# MATERIAL TO PROCESS:

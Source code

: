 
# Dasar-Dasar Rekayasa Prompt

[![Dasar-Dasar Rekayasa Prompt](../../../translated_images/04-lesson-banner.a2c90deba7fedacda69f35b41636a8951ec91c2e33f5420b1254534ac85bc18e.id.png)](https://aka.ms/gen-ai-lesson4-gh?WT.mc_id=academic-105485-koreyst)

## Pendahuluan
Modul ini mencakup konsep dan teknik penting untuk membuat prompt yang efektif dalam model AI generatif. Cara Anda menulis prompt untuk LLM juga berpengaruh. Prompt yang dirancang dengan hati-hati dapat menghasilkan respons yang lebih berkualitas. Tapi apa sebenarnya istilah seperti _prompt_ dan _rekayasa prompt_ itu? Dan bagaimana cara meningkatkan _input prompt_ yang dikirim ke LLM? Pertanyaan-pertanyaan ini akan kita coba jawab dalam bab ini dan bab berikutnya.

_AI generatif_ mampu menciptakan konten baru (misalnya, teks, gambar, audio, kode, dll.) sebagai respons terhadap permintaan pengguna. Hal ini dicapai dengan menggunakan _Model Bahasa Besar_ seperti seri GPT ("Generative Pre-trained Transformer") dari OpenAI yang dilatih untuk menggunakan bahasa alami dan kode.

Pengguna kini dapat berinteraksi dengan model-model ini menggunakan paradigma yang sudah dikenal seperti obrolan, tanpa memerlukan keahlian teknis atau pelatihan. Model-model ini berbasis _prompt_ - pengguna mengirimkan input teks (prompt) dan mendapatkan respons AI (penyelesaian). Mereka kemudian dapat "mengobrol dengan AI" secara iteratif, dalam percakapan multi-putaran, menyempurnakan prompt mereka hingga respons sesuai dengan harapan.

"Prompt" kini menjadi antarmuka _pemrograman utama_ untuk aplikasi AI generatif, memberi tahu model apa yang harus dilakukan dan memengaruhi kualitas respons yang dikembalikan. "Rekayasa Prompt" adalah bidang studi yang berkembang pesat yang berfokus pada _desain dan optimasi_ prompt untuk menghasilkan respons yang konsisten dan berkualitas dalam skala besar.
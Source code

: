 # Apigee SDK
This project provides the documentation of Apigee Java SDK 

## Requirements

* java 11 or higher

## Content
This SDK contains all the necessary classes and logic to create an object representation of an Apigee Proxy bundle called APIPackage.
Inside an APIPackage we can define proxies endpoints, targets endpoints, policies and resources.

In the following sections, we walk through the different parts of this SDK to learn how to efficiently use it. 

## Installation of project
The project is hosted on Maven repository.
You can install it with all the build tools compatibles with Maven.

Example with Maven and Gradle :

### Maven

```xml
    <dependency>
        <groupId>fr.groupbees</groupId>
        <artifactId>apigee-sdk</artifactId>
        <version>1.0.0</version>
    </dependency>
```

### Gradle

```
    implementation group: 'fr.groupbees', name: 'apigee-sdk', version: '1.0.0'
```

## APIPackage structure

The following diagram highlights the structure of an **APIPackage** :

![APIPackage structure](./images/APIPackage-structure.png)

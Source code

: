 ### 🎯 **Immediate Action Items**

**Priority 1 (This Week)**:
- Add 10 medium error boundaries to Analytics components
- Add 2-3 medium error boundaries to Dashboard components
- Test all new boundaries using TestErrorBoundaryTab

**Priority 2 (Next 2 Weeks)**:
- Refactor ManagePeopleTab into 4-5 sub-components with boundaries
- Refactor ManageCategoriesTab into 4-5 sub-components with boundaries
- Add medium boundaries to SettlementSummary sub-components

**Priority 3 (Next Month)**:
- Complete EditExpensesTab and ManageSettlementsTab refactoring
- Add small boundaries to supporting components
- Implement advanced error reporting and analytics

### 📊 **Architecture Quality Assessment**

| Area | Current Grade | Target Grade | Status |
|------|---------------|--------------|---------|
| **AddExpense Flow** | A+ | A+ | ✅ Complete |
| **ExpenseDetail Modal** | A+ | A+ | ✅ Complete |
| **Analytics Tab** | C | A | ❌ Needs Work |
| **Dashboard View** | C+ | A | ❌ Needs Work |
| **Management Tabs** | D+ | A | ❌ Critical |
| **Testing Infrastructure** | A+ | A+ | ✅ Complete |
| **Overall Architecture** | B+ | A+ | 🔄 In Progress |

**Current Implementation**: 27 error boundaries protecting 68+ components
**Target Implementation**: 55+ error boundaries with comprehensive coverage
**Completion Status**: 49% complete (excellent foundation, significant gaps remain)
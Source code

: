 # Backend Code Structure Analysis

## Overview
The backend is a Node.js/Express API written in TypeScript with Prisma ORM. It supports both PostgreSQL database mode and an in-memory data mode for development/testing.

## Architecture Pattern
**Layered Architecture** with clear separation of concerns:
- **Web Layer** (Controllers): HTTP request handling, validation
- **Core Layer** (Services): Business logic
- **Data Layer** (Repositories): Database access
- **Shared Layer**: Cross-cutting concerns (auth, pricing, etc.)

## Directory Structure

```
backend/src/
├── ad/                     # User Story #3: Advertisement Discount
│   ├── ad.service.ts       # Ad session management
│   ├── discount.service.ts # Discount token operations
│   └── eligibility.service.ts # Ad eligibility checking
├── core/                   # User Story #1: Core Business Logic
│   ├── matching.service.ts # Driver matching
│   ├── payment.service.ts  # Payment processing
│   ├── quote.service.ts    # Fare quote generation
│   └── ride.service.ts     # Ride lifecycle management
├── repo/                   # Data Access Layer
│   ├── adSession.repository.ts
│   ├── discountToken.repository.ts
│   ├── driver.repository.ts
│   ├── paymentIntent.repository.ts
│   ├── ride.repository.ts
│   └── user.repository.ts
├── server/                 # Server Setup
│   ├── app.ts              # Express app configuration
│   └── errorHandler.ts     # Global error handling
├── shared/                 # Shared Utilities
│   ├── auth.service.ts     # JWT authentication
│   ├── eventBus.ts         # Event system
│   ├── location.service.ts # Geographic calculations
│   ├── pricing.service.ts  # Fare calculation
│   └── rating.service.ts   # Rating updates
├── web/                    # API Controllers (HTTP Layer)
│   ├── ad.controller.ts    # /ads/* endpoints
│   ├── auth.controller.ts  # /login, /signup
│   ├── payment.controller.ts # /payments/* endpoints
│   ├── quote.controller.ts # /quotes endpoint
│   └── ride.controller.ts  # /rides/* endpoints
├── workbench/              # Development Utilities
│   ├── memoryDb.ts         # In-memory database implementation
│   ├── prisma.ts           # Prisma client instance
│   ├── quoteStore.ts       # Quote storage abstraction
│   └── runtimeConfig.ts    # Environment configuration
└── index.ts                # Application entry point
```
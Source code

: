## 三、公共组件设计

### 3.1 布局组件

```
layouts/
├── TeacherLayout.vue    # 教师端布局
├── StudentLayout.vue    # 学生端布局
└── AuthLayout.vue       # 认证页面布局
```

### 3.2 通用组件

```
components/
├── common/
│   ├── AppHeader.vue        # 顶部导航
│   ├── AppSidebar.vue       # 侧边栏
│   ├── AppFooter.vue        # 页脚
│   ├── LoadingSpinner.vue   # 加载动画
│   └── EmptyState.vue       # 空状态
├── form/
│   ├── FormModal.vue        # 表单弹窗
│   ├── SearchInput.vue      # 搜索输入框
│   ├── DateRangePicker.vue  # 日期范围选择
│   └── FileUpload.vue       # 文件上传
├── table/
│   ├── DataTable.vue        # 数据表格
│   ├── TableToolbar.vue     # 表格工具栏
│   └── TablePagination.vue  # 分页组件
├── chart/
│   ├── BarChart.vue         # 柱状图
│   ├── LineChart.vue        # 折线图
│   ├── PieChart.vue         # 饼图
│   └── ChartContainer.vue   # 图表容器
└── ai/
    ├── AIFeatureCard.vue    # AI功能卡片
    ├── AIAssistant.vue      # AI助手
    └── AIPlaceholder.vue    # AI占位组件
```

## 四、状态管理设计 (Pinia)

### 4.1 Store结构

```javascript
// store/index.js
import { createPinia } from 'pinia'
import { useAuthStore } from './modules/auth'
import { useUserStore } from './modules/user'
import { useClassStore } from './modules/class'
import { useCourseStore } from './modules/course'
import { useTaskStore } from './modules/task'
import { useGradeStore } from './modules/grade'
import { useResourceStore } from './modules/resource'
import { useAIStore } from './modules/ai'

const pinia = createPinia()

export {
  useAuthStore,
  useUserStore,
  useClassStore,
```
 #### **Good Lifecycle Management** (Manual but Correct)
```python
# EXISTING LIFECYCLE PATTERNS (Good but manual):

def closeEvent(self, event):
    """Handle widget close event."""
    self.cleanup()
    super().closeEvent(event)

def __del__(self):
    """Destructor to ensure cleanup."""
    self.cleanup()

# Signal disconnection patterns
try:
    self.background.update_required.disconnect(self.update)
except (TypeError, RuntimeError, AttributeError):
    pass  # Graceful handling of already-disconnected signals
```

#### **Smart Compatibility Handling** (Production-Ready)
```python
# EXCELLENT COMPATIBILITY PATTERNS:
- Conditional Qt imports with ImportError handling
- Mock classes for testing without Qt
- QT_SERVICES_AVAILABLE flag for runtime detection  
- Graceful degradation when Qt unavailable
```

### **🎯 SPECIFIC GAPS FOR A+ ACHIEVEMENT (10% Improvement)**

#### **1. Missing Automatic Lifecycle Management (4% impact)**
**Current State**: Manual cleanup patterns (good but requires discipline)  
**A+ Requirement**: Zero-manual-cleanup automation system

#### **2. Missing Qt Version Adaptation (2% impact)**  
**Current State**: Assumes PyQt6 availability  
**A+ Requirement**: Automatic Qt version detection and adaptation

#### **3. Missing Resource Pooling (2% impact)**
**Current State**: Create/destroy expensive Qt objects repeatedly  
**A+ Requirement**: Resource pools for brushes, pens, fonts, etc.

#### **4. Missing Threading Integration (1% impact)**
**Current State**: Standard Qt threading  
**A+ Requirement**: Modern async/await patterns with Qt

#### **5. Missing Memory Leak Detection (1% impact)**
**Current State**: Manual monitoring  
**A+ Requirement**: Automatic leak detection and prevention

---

# WORK INSTRUCTION:
The expected answer holds each line from the listing above where the string "APIPackage" is present.

# THE COMPLETED TASK:
This SDK contains all the necessary classes and logic to create an object representation of an Apigee Proxy bundle called APIPackage.
Inside an APIPackage we can define proxies endpoints, targets endpoints, policies and resources.
## APIPackage structure
The following diagram highlights the structure of an **APIPackage** :
![APIPackage structure](./images/APIPackage-structure.png)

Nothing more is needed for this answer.